Я удивленно фыркнул. При том равнодушии, с каким он выбирал слова, мы б могли обсуждать что-нибудь обыденное – погоду, время, цены на хлеб.

– Конечно, как тебе известно, это самое недавнее в длинном цикле моих полотен, – добавил он. – Но, забросив попытки поймать ее профиль, я действительно чувствую, что наткнулся на что-то значительное.

– Просто тем, что заставил ее обернуться? – спросил я. – Это и есть твой великий прорыв?

– Нет, гораздо больше того, – ответил он, и в голос его вкралась обида. – Сопротивление у нее во взгляде. То, как она скрывает себя, в то же время приглашая нас понаблюдать за ее самым сокровенным мгновением.

– Но это же просто голая девчонка на кушетке, – сказал я, сознавая, до чего критически это звучит, и стараясь не идти на поводу у своего недовольства. – Едва ли это оригинальная затея. Разве художники не занимались подобным уже много веков?

– Да, конечно, – ответил он, но его уверенность теперь немного поугасла. – Но я стараюсь привнести сюда что-то новое. Художники ищут красоту, а где еще нам ее найти, как не в женской фигуре – самом прекрасном из Божьих творений?

– Правда? – спросил я. – Прекраснее восхода? Или океана? Или неба, усыпанного звездами?

– Да, гораздо прекраснее! – воскликнул он, вновь исполняясь восторга, и воздел руки. – Когда б я ни оказывался наедине с девушкой, когда б ни занимался с ней любовью, я ловлю себя на том, что ею поглощен так, как меня никогда не поглощала природа. Тебе наверняка так же бывало?

Я уставился на него, не очень понимая, что ответить. Он допускал, что я, как и он, опытен в делах телесных?

– Конечно, – неуверенно ответил я. – Но в искусстве гораздо больше, чем…

– И всякий художник вносит в ню что-то новое, – продолжал он. – Как если б тебе выпало писать, не знаю, о Великой войне, ты бы постарался отыскать свежую перспективу, новый угол зрения на нее. Вот чего я и пытаюсь достичь этим портретом. Помнишь, как-то раз я тебе говорил, что хочу писать привычное непривычно? До такого я пока не дошел, конечно. Путь долог – и нужно многому научиться. Но я приближаюсь, ты не считаешь?

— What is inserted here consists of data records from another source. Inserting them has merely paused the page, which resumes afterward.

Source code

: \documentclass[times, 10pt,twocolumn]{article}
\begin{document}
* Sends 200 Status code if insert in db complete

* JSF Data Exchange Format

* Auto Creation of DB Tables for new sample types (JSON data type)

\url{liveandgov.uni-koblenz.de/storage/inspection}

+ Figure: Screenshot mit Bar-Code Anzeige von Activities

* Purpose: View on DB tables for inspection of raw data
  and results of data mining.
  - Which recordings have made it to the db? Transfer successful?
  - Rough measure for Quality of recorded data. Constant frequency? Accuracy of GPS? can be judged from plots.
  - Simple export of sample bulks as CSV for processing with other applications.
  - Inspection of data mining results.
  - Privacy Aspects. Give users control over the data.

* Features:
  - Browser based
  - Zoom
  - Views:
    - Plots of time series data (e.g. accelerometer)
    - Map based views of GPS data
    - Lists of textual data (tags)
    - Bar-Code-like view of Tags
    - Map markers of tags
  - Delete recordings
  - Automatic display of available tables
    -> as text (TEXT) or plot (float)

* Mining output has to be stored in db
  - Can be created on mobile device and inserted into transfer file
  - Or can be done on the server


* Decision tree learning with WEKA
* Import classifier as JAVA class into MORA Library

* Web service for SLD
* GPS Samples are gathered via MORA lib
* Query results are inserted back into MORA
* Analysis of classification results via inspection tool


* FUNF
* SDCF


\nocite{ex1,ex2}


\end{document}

Я ничего не сказал, а лишь вновь скатал картину и обвязал холст бечевкой, а потом отдал ему.

– Ты это кому-нибудь еще показывал? – спросил я, и он покачал головой. Прежде чем заговорить снова, я сделал долгий глоток пива. – Оскар, – произнес я, – я твой друг. Надеюсь, тебе это известно. И ты мне очень небезразличен. Поэтому то, что я сейчас тебе скажу, я говорю из чувства товарищества и верности.

От откинулся на спинку и нахмурился.

– Ладно, – произнес он. – Говори.

– Убежден, что картина эта и топорна, и пошла, – сказал я. – Знаю, что ты считаешь, будто в ней есть красота, стиль, изящество и оригинальность, но опасаюсь, что она неудачна. Ты к ней слишком близок, чтобы распознать присущую ей по сути вульгарность. Руки, которые ты упоминал, нарисованы хорошо, это да, но их действие граничит с порнографией. Неужели ты этого не видишь? Ты как будто нарисовал это, чтобы пощекотать нервы зрителю – или, что еще хуже, самому себе.

– Нет! – воскликнул он с обидой. – Как ты мог такое подумать?

– Твоя модель словно бы занята не своими желаниями, а тем, чтобы ее желали мы, отчего картина становится обманкой. Такое пятнадцатилетний мальчишка станет прятать у себя под замком, но в галерее ее никогда не выставят. Я говорю это не для того, чтобы тебя ранить, дружище, а чтобы помочь. Я верю, что, покажи ты ее кому-нибудь другому, над тобою бы стали потешаться. Быть может, даже хуже. И тебе известно, что у рейха короткий разговор с порнографией.